[Rendered images with source text]
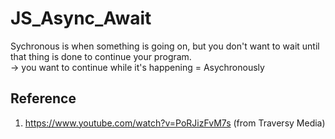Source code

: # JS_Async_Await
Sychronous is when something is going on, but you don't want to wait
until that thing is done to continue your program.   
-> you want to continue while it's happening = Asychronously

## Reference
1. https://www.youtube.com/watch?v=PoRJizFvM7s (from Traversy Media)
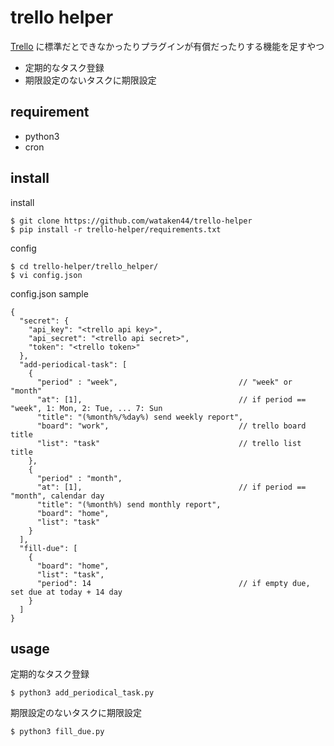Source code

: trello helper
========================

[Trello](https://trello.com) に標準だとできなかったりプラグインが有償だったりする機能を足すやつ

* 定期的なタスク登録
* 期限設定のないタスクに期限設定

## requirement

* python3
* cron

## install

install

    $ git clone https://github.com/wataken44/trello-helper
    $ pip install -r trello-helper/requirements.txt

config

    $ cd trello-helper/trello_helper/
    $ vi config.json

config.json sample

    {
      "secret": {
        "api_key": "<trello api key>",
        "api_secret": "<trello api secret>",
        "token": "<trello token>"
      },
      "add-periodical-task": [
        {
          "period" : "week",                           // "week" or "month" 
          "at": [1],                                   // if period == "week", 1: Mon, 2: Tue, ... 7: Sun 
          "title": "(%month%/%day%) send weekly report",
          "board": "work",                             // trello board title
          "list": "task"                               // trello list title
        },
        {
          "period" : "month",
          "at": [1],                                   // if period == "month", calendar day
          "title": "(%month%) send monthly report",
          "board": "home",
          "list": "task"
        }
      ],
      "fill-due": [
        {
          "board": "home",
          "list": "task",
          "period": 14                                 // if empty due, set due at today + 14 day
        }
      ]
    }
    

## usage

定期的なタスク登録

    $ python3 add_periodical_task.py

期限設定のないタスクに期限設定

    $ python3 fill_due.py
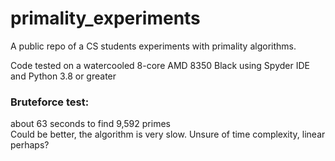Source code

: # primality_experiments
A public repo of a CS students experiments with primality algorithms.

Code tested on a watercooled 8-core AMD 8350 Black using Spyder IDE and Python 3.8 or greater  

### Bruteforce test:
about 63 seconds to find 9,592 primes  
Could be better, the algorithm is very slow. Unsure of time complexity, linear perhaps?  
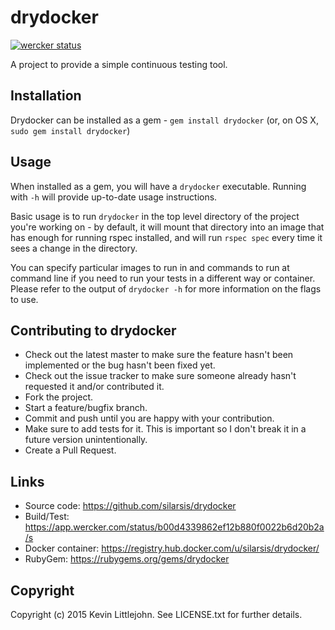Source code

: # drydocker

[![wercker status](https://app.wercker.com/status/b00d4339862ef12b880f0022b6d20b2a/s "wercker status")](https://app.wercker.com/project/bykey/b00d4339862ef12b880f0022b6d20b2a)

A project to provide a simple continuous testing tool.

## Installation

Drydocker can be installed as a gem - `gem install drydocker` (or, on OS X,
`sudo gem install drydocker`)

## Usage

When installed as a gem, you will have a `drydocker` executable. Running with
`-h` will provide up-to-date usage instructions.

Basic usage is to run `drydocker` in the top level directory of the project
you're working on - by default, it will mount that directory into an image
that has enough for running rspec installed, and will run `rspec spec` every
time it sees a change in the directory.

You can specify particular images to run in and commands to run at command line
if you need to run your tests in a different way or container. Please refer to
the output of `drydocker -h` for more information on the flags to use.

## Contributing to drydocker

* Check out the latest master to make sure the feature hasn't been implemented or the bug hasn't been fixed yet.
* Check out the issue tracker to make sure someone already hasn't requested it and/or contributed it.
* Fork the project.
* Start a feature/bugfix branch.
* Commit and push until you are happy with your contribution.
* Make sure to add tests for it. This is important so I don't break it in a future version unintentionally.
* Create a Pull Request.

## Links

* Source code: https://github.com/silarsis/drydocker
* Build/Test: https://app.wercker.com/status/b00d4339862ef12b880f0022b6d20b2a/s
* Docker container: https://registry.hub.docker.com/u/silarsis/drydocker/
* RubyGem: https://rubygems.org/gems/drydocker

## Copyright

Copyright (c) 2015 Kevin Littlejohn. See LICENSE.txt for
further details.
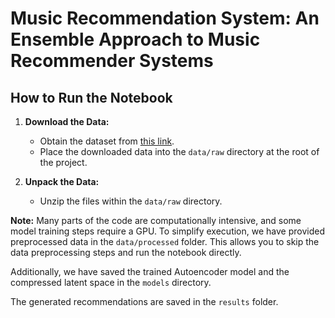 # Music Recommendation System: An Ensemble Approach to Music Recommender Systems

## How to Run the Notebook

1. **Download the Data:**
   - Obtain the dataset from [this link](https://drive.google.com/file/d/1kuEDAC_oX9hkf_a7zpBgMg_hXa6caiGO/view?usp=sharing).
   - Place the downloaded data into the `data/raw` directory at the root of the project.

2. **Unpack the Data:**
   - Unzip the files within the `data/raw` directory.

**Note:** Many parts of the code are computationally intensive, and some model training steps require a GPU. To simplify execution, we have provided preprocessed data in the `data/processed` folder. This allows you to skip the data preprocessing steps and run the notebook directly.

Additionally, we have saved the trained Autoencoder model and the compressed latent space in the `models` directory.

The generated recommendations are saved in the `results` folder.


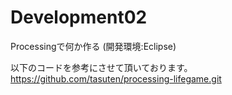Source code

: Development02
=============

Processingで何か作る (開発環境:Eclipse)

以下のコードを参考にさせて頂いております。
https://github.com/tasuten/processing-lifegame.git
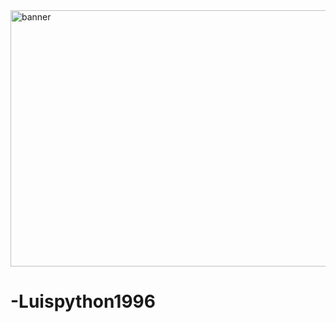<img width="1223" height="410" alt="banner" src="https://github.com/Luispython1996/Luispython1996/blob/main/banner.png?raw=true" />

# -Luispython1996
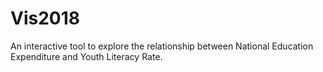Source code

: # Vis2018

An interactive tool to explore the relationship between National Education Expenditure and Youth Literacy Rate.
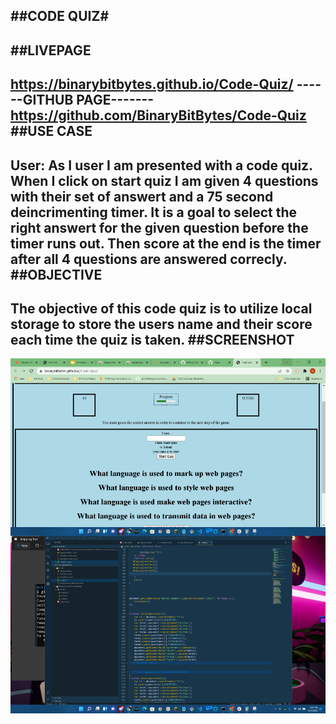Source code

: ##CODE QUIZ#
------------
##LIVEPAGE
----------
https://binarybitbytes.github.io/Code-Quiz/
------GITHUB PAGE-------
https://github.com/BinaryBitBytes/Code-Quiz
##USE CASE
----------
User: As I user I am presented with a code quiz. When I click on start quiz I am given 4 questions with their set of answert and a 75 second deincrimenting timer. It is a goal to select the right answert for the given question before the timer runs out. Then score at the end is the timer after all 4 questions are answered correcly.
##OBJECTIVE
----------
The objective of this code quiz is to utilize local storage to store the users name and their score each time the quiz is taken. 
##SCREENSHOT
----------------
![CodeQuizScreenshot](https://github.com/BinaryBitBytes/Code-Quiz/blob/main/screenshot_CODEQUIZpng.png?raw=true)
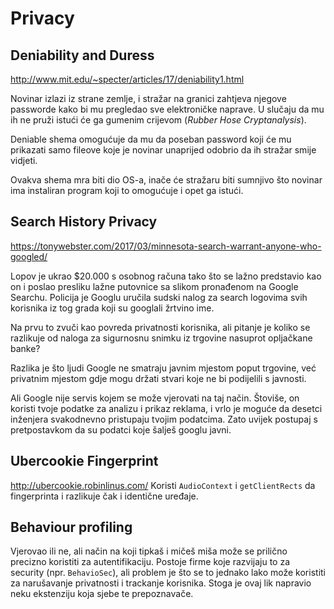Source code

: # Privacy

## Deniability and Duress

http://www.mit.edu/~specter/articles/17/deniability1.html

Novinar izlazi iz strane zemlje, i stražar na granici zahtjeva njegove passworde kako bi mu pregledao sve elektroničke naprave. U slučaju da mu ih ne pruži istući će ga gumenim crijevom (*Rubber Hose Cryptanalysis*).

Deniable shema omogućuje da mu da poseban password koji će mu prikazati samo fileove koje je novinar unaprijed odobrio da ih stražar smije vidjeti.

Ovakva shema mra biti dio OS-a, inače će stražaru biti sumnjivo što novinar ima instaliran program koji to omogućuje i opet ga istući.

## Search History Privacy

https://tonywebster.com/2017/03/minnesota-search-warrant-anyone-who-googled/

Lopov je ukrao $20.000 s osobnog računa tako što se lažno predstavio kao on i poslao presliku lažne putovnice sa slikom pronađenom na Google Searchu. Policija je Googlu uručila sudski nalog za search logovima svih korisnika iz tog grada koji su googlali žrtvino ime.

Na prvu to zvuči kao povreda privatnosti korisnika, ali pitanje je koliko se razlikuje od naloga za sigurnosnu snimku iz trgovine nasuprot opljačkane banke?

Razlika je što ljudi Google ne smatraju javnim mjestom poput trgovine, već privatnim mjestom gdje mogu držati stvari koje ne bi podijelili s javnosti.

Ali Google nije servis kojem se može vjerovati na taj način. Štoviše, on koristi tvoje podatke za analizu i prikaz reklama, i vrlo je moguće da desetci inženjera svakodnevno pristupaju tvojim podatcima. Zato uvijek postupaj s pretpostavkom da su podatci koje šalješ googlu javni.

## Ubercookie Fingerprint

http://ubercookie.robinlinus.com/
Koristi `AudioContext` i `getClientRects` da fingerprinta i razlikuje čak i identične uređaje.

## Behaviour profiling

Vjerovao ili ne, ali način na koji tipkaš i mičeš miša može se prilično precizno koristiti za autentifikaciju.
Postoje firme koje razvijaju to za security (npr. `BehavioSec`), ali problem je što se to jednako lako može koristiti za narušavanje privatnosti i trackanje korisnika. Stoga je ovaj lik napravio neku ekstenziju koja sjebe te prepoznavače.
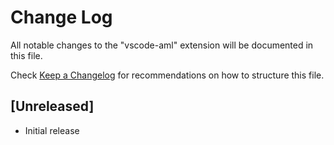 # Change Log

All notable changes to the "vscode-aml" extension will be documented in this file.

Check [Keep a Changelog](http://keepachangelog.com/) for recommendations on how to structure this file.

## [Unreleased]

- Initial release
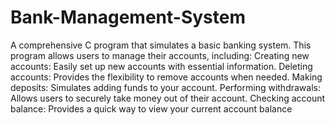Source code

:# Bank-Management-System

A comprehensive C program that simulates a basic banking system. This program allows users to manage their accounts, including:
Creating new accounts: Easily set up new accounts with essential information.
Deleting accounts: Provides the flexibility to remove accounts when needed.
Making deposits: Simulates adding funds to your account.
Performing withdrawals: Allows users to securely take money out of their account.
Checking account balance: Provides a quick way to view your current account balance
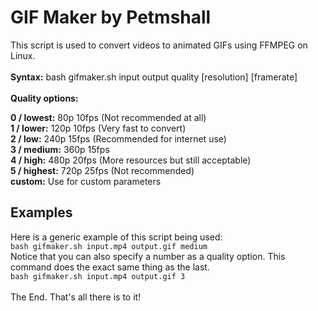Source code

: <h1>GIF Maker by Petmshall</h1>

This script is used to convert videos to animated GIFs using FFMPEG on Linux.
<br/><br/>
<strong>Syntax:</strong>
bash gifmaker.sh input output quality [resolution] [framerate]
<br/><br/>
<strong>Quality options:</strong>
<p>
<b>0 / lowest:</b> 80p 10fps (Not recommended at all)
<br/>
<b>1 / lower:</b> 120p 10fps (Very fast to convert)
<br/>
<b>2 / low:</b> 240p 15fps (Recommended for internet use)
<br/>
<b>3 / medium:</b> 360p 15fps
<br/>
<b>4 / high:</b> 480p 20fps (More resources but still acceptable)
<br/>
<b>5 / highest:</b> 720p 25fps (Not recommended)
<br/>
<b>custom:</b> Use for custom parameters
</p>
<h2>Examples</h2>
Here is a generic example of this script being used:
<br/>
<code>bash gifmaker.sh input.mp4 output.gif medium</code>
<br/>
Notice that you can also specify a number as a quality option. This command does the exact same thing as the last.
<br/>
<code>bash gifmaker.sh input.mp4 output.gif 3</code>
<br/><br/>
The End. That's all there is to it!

Exercise aim: Locate the line with "<h2>Examples</h2>" in the entries above; extract it and every line after it, verbatim.

Result of the task:
<h2>Examples</h2>
Here is a generic example of this script being used:
<br/>
<code>bash gifmaker.sh input.mp4 output.gif medium</code>
<br/>
Notice that you can also specify a number as a quality option. This command does the exact same thing as the last.
<br/>
<code>bash gifmaker.sh input.mp4 output.gif 3</code>
<br/><br/>
The End. That's all there is to it!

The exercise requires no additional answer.